The complication of this vast scheme, leading to a consummation so direful as foreign war and domestic disunion, and having its root in personal ambition, and in scrip and land speculation, and spoliation claims—the way it was carried on, and the way it was defeated—altogether present one of the most instructive lessons which the working of our government exhibits; and the more so as the two prominent actors in the scheme had reversed their positions since Texas had been retroceded to Spain. Mr. Calhoun was then in favor of curtailing the area of slave territory, and as a member of Mr. Monroe's cabinet, counselled the establishment of the Missouri compromise line, which abolished slavery in all the upper half of the great province of Louisiana; and, as a member of the same cabinet, counselled the retrocession of Texas to Spain, which extinguished all the slave territory south of the compromise line. Mr. Calhoun was then against slavery extension, and so much in favor of extinguishing slave territory as to be a favorite in the free States, and beat Mr. Adams himself in those States in the presidential election of 1824—receiving more of their votes for Vice-President than Mr. Adams did for President. After the failure in 1833 to unite the slave States against the free ones on the Tariff agitation, he took up the slavery agitation—pursuing it during his life, and leaving it at his death as a legacy to the disciples in his political school. Mr.

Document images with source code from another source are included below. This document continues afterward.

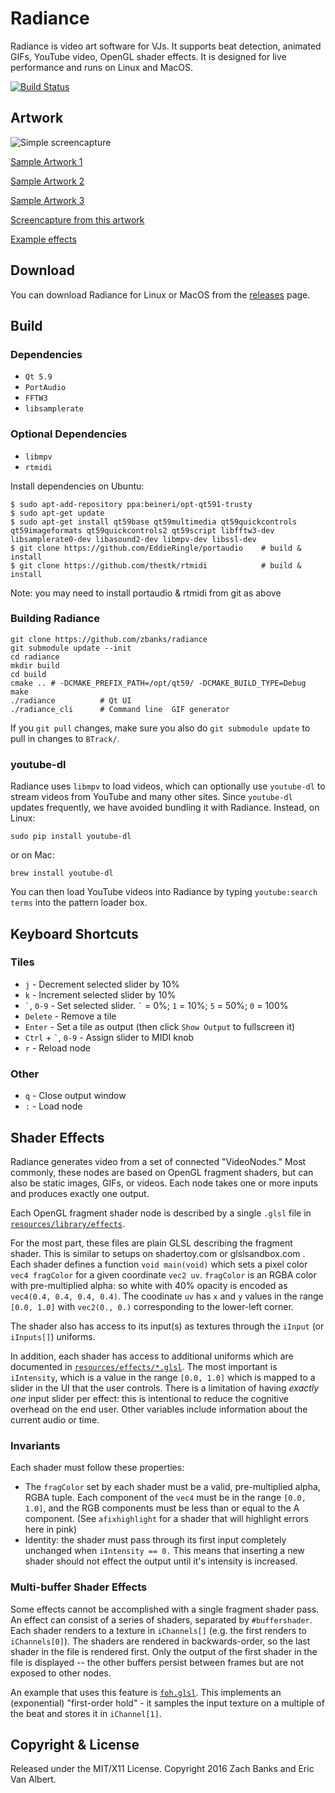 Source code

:Radiance
========

Radiance is video art software for VJs. It supports beat detection, animated GIFs, YouTube video, OpenGL shader effects. It is designed for live performance and runs on Linux and MacOS.

[![Build Status](https://travis-ci.org/zbanks/radiance.svg?branch=master)](https://travis-ci.org/zbanks/radiance)

Artwork
-------

![Simple screencapture](https://i.imgur.com/I4qnMQo.gif)

[Sample Artwork 1](https://i.imgur.com/R4tsFfG.gifv)

[Sample Artwork 2](https://i.imgur.com/B0QMoXT.gifv)

[Sample Artwork 3](https://i.imgur.com/4FON4vY.gifv)

[Screencapture from this artwork](https://i.imgur.com/Vb1yPZl.gifv)

[Example effects](https://radiance.video/library/)

Download
--------

You can download Radiance for Linux or MacOS from the [releases](https://github.com/zbanks/radiance/releases) page.

Build
-----

### Dependencies

- `Qt 5.9`
- `PortAudio`
- `FFTW3`
- `libsamplerate`

### Optional Dependencies
- `libmpv`
- `rtmidi`

Install dependencies on Ubuntu:

    $ sudo apt-add-repository ppa:beineri/opt-qt591-trusty
    $ sudo apt-get update
    $ sudo apt-get install qt59base qt59multimedia qt59quickcontrols qt59imageformats qt59quickcontrols2 qt59script libfftw3-dev libsamplerate0-dev libasound2-dev libmpv-dev libssl-dev
    $ git clone https://github.com/EddieRingle/portaudio    # build & install
    $ git clone https://github.com/thestk/rtmidi            # build & install

Note: you may need to install portaudio & rtmidi from git as above

### Building Radiance

    git clone https://github.com/zbanks/radiance
    git submodule update --init
    cd radiance
    mkdir build
    cd build
    cmake .. # -DCMAKE_PREFIX_PATH=/opt/qt59/ -DCMAKE_BUILD_TYPE=Debug
    make
    ./radiance          # Qt UI
    ./radiance_cli      # Command line  GIF generator

If you `git pull` changes, make sure you also do `git submodule update` to pull in changes to `BTrack/`.

### youtube-dl

Radiance uses `libmpv` to load videos, which can optionally use `youtube-dl` to stream videos from YouTube and many other sites. Since `youtube-dl` updates frequently, we have avoided bundling it with Radiance. Instead, on Linux:

    sudo pip install youtube-dl

or on Mac:

    brew install youtube-dl

You can then load YouTube videos into Radiance by typing `youtube:search terms` into the pattern loader box.

Keyboard Shortcuts
------------------

### Tiles
- `j` - Decrement selected slider by 10%
- `k`  - Increment selected slider by 10%
- `` ` ``, `0-9` - Set selected slider. `` ` `` = 0%; `1` = 10%; `5` = 50%; `0` = 100%
- `Delete` - Remove a tile
- `Enter` - Set a tile as output (then click `Show Output` to fullscreen it)
- `Ctrl` + `` ` ``, `0-9` - Assign slider to MIDI knob
- `r` - Reload node

### Other
- `q` - Close output window
- `:` - Load node

Shader Effects
--------------

Radiance generates video from a set of connected "VideoNodes." Most commonly, these nodes are based on OpenGL fragment shaders, but can also be static images, GIFs, or videos. Each node takes one or more inputs and produces exactly one output.

Each OpenGL fragment shader node is described by a single `.glsl` file in [`resources/library/effects`](https://github.com/zbanks/radiance/tree/master/resources/library/effects).

For the most part, these files are plain GLSL describing the fragment shader. This is similar to setups on shadertoy.com or glslsandbox.com . Each shader defines a function `void main(void)` which sets a pixel color `vec4 fragColor` for a given coordinate `vec2 uv`. `fragColor` is an RGBA color with pre-multiplied alpha: so white with 40% opacity is encoded as `vec4(0.4, 0.4, 0.4, 0.4)`. The coodinate `uv` has `x` and `y` values in the range `[0.0, 1.0]` with `vec2(0., 0.)` corresponding to the lower-left corner.

The shader also has access to its input(s) as textures through the `iInput` (or `iInputs[]`) uniforms.

In addition, each shader has access to additional uniforms which are documented in [`resources/effects/*.glsl`](https://github.com/zbanks/radiance/tree/master/resources/library/effects). The most important is `iIntensity`, which is a value in the range `[0.0, 1.0]` which is mapped to a slider in the UI that the user controls. There is a limitation of having *exactly one* input slider per effect: this is intentional to reduce the cognitive overhead on the end user. Other variables include information about the current audio or time.

### Invariants

Each shader must follow these properties:

* The `fragColor` set by each shader must be a valid, pre-multiplied alpha, RGBA tuple. Each component of the `vec4` must be in the range `[0.0, 1.0]`, and the RGB components must be less than or equal to the A component. (See `afixhighlight` for a shader that will highlight errors here in pink)
* Identity: the shader must pass through its first input completely unchanged when `iIntensity == 0.` This means that inserting a new shader should not effect the output until it's intensity is increased.


### Multi-buffer Shader Effects

Some effects cannot be accomplished with a single fragment shader pass. An effect can consist of a series of shaders, separated by `#buffershader`. Each shader renders to a texture in `iChannels[]` (e.g. the first renders to `iChannels[0]`). The shaders are rendered in backwards-order, so the last shader in the file is rendered first. Only the output of the first shader in the file is displayed -- the other buffers persist between frames but are not exposed to other nodes.

An example that uses this feature is [`foh.glsl`](https://github.com/zbanks/radiance/blob/master/resources/library/effects/foh.glsl). This implements an (exponential) "first-order hold" - it samples the input texture on a multiple of the beat and stores it in `iChannel[1]`.



Copyright & License
-------------------

Released under the MIT/X11 License. Copyright 2016 Zach Banks and Eric Van Albert.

Tyler was a follower in these amputations and extinction of slave territory in 1819-'20: he was now a follower in the slavery agitation to get back the province which was then given away, or to make it the means of a presidential election, or of Southern dismemberment. This scheme had been going on for two years before it appeared above the political horizon; and the right understanding of the Texas annexation movement in 1844, requires the hidden scheme to be uncovered from its source, and laid open through its long and crooked course: which will be the subject of the next chapter, as shown at the time in a speech from Senator Benton.
[CHAPTER CXXXIX.]
TEXAS ANNEXATION TREATY: FIRST SPEECH OF MR. BENTON AGAINST IT: EXTRACTS.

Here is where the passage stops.